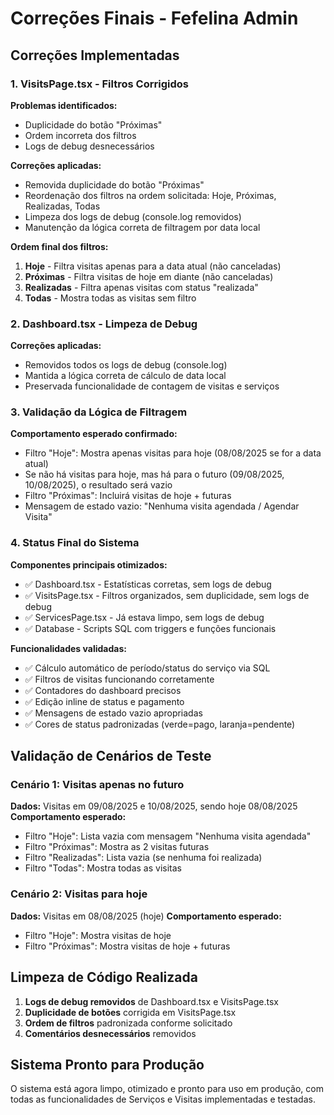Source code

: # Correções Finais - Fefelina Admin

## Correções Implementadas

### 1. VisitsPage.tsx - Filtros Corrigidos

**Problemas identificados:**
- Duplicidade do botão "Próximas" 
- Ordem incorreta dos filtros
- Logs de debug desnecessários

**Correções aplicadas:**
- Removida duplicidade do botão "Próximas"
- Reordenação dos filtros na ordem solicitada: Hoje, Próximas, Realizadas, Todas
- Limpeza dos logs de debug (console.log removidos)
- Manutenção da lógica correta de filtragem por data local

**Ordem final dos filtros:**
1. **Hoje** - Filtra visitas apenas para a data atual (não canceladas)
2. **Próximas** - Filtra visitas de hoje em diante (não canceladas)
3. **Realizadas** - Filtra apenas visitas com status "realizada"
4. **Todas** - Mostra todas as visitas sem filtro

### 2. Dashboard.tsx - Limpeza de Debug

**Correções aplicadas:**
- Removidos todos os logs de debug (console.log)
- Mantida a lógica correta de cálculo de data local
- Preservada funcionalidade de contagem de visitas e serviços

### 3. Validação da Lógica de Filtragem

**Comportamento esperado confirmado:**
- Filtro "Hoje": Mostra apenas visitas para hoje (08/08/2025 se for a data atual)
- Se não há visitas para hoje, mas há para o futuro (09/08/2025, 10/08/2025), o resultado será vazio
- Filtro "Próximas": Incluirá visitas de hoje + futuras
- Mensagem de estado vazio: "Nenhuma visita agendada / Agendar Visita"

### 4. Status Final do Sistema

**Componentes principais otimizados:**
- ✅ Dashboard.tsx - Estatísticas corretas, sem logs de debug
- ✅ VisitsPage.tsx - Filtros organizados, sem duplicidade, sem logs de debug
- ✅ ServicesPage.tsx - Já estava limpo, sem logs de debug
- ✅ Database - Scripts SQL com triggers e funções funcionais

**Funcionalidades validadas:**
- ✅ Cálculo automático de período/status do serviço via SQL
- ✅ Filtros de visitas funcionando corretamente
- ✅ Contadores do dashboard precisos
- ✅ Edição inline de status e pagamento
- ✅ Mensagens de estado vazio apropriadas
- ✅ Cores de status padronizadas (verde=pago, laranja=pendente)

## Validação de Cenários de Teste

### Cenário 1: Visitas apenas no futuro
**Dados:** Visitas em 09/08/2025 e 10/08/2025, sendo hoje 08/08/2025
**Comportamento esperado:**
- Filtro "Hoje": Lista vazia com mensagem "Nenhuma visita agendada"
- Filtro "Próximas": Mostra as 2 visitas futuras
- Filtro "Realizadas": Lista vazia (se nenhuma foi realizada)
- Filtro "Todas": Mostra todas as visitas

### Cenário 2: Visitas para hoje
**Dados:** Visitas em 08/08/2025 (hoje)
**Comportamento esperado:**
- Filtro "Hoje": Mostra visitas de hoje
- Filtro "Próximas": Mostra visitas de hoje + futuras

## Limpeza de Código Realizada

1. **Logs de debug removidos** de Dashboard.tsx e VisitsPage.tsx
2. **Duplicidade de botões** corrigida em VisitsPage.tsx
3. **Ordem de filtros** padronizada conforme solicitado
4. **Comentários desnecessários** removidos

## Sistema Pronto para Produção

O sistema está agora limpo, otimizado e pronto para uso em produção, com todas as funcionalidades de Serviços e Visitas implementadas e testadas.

--

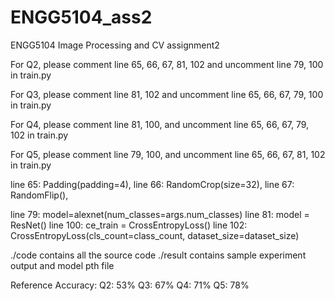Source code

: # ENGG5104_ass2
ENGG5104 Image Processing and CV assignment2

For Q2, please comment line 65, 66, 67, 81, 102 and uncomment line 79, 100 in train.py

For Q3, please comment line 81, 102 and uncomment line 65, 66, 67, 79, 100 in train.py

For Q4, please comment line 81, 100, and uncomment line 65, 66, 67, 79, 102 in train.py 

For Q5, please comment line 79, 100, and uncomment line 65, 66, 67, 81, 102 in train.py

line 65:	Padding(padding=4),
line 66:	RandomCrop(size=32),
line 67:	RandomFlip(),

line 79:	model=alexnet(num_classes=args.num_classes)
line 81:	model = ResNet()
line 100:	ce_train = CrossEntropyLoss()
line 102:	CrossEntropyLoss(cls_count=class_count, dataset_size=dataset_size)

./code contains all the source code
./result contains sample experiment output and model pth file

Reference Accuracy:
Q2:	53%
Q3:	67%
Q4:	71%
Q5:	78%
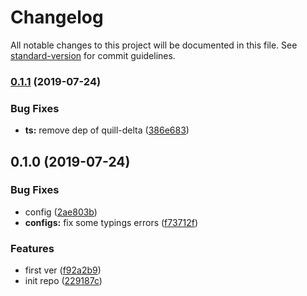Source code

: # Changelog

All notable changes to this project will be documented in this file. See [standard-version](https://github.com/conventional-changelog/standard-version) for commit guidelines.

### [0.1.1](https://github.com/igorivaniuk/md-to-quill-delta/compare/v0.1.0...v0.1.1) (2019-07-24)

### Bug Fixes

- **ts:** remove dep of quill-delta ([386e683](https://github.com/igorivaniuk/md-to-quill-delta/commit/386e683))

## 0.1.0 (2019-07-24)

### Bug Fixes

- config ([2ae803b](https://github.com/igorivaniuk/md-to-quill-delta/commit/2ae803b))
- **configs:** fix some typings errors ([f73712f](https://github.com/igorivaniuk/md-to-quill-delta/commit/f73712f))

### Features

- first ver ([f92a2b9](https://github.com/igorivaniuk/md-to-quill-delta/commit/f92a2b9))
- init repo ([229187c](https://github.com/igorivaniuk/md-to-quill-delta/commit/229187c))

---

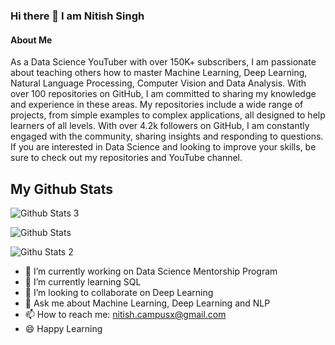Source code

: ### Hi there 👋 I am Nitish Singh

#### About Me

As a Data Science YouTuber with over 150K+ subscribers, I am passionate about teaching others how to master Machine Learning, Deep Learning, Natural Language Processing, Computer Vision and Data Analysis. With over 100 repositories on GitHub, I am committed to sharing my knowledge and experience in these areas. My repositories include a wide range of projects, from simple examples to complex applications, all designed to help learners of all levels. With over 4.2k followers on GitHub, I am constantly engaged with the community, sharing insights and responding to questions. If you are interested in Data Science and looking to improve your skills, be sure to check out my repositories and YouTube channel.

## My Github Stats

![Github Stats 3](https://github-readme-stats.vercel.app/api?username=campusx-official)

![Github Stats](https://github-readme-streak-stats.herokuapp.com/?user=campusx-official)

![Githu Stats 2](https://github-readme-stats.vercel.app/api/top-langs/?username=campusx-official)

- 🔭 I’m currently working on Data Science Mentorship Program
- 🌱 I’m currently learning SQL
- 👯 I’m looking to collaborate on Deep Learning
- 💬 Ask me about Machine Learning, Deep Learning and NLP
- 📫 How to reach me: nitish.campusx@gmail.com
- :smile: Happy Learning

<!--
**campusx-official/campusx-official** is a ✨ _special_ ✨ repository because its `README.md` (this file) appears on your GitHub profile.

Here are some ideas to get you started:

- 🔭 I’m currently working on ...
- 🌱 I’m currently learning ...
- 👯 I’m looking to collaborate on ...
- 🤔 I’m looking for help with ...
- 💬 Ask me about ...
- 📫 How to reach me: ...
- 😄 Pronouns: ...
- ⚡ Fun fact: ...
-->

**AIM OF THE EXERCISE**
Retype exactly the lines of the data above that fall between the line with "Lista vazia com" and the line with "### Cenário 2: Visitas para hoje", inclusive, and add nothing.

**FINAL ANSWER**
- Filtro "Hoje": Lista vazia com mensagem "Nenhuma visita agendada"
- Filtro "Próximas": Mostra as 2 visitas futuras
- Filtro "Realizadas": Lista vazia (se nenhuma foi realizada)
- Filtro "Todas": Mostra todas as visitas

### Cenário 2: Visitas para hoje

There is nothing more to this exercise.